Senteurs de feuilles mortes, d’épices et de cuir, intenses, tertiaires, sur un fond de fruit confituré.
Plein et mûr en bouche, sapide et fondu, finale un peu abrupte.
Côtes-du-Rhône – Château de Fonsalette « Cuvée Syrah » 1978 – 19/11/00 (LG)
Notes : DS18 – LG18 – PP18 – PC17,5/18. Moyenne : 18
Robe très intense, peu dépouillée par les temps, centre grenat-noir, bords tuilés minces, viscosité impressionnante.
Bouquet puissant, vif, autoritaire : crème de mûre, lard fumé, encens ; cohérent, racé, et comme la robe, impressionnant.

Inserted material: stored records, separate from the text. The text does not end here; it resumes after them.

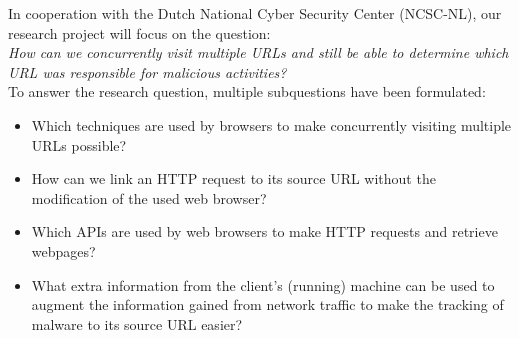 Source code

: In cooperation with the Dutch National Cyber Security Center (NCSC-NL), our research project will focus on the question:\\

\textit{How can we concurrently visit multiple URLs and still be able to determine which URL was responsible for malicious activities?}\\
\newpage
To answer the research question, multiple subquestions have been formulated:
\begin{itemize}
\item Which techniques are used by browsers to make concurrently visiting multiple URLs possible?
\item How can we link an HTTP request to its source URL without the modification of the used web browser?
\item Which APIs are used by web browsers to make HTTP requests and retrieve webpages?
\item What extra information from the client's (running) machine can be used to augment the information gained from network traffic to make the tracking of malware to its source URL easier?
\end{itemize}


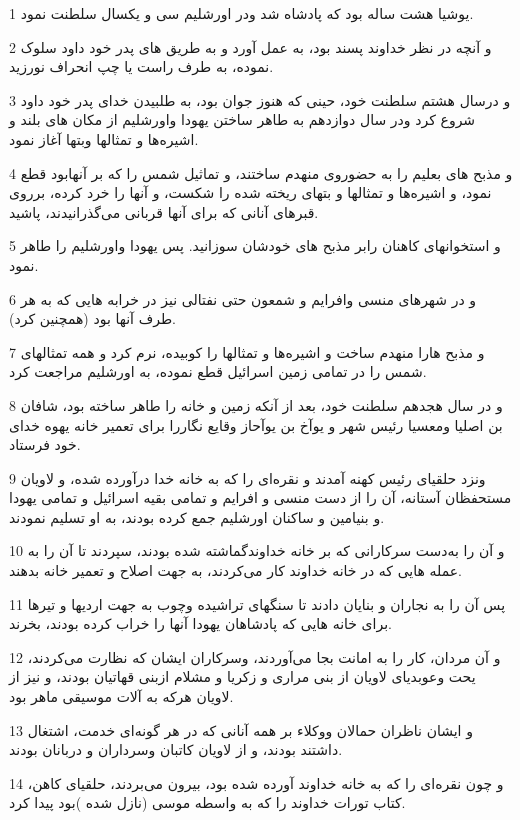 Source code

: \par 1 یوشیا هشت ساله بود که پادشاه شد ودر اورشلیم سی و یکسال سلطنت نمود.
\par 2 و آنچه در نظر خداوند پسند بود، به عمل آورد و به طریق های پدر خود داود سلوک نموده، به طرف راست یا چپ انحراف نورزید.
\par 3 و درسال هشتم سلطنت خود، حینی که هنوز جوان بود، به طلبیدن خدای پدر خود داود شروع کرد ودر سال دوازدهم به طاهر ساختن یهودا واورشلیم از مکان های بلند و اشیره‌ها و تمثالها وبتها آغاز نمود.
\par 4 و مذبح های بعلیم را به حضوروی منهدم ساختند، و تماثیل شمس را که بر آنهابود قطع نمود، و اشیره‌ها و تمثالها و بتهای ریخته شده را شکست، و آنها را خرد کرده، برروی قبرهای آنانی که برای آنها قربانی می‌گذرانیدند، پاشید.
\par 5 و استخوانهای کاهنان رابر مذبح های خودشان سوزانید. پس یهودا واورشلیم را طاهر نمود.
\par 6 و در شهرهای منسی وافرایم و شمعون حتی نفتالی نیز در خرابه هایی که به هر طرف آنها بود (همچنین کرد).
\par 7 و مذبح هارا منهدم ساخت و اشیره‌ها و تمثالها را کوبیده، نرم کرد و همه تمثالهای شمس را در تمامی زمین اسرائیل قطع نموده، به اورشلیم مراجعت کرد.
\par 8 و در سال هجدهم سلطنت خود، بعد از آنکه زمین و خانه را طاهر ساخته بود، شافان بن اصلیا ومعسیا رئیس شهر و یوآخ بن یوآحاز وقایع نگاررا برای تعمیر خانه یهوه خدای خود فرستاد.
\par 9 ونزد حلقیای رئیس کهنه آمدند و نقره‌ای را که به خانه خدا درآورده شده، و لاویان مستحفظان آستانه، آن را از دست منسی و افرایم و تمامی بقیه اسرائیل و تمامی یهودا و بنیامین و ساکنان اورشلیم جمع کرده بودند، به او تسلیم نمودند.
\par 10 و آن را به‌دست سرکارانی که بر خانه خداوندگماشته شده بودند، سپردند تا آن را به عمله هایی که در خانه خداوند کار می‌کردند، به جهت اصلاح و تعمیر خانه بدهند.
\par 11 پس آن را به نجاران و بنایان دادند تا سنگهای تراشیده وچوب به جهت اردیها و تیرها برای خانه هایی که پادشاهان یهودا آنها را خراب کرده بودند، بخرند.
\par 12 و آن مردان، کار را به امانت بجا می‌آوردند، وسرکاران ایشان که نظارت می‌کردند، یحت وعوبدیای لاویان از بنی مراری و زکریا و مشلام ازبنی قهاتیان بودند، و نیز از لاویان هر‌که به آلات موسیقی ماهر بود.
\par 13 و ایشان ناظران حمالان ووکلاء بر همه آنانی که در هر گونه‌ای خدمت، اشتغال داشتند بودند، و از لاویان کاتبان وسرداران و دربانان بودند.
\par 14 و چون نقره‌ای را که به خانه خداوند آورده شده بود، بیرون می‌بردند، حلقیای کاهن، کتاب تورات خداوند را که به واسطه موسی (نازل شده )بود پیدا کرد.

Texture énorme en bouche, pleine, très concentrée, veloutée sans aucune mollesse. Les tannins sont fermes en finale. Un vin admirable, qui semble avoir trouvé le secret de la jeunesse éternelle.
En guise de conclusion
Le Rayas, Rayas… Ce qui est sûr c’est que nous avons passé un excellent moment avec ce vin, qui s’est prêté avec bonhomie, avec entrain même, au parcours truffé voulu par les participants (sept heures à table malgré tout). Pour autant connaissons-nous mieux Rayas ? Rayas a-t-il passé un aussi bon moment avec nous que nous avec lui ?… Je rêve d’un vin qui parlerait de ceux qui le dégustent. La juxtaposition de 16 millésimes donne quand même envie d’avancer quelques idées issues de ce qui a été ressenti de notre côté, pêle-mêle.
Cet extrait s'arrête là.